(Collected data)
· · ·

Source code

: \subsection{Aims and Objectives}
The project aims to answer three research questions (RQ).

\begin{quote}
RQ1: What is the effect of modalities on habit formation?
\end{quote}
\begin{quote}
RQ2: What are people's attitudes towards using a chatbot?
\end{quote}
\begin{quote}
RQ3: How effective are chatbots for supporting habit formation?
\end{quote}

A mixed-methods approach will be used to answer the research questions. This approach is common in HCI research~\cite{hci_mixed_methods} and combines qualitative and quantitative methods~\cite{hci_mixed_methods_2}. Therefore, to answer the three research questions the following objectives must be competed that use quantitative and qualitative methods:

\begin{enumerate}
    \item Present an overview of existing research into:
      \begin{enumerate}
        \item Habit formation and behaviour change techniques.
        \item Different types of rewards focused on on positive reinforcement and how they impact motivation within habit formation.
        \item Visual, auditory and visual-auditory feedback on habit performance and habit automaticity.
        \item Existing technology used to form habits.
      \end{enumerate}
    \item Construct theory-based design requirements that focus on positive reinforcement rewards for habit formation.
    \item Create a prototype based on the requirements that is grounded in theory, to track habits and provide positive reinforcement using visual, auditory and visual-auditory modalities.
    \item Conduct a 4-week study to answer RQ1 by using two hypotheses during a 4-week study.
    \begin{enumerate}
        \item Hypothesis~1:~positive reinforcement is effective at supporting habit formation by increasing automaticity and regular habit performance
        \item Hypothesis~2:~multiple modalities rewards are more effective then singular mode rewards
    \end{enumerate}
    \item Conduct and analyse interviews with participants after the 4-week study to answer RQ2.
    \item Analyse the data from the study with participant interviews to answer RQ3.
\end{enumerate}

· · ·

**Work instruction:** Among the entries, count the lines that hold "questions". Reply with the count only.

**Expected output:** 2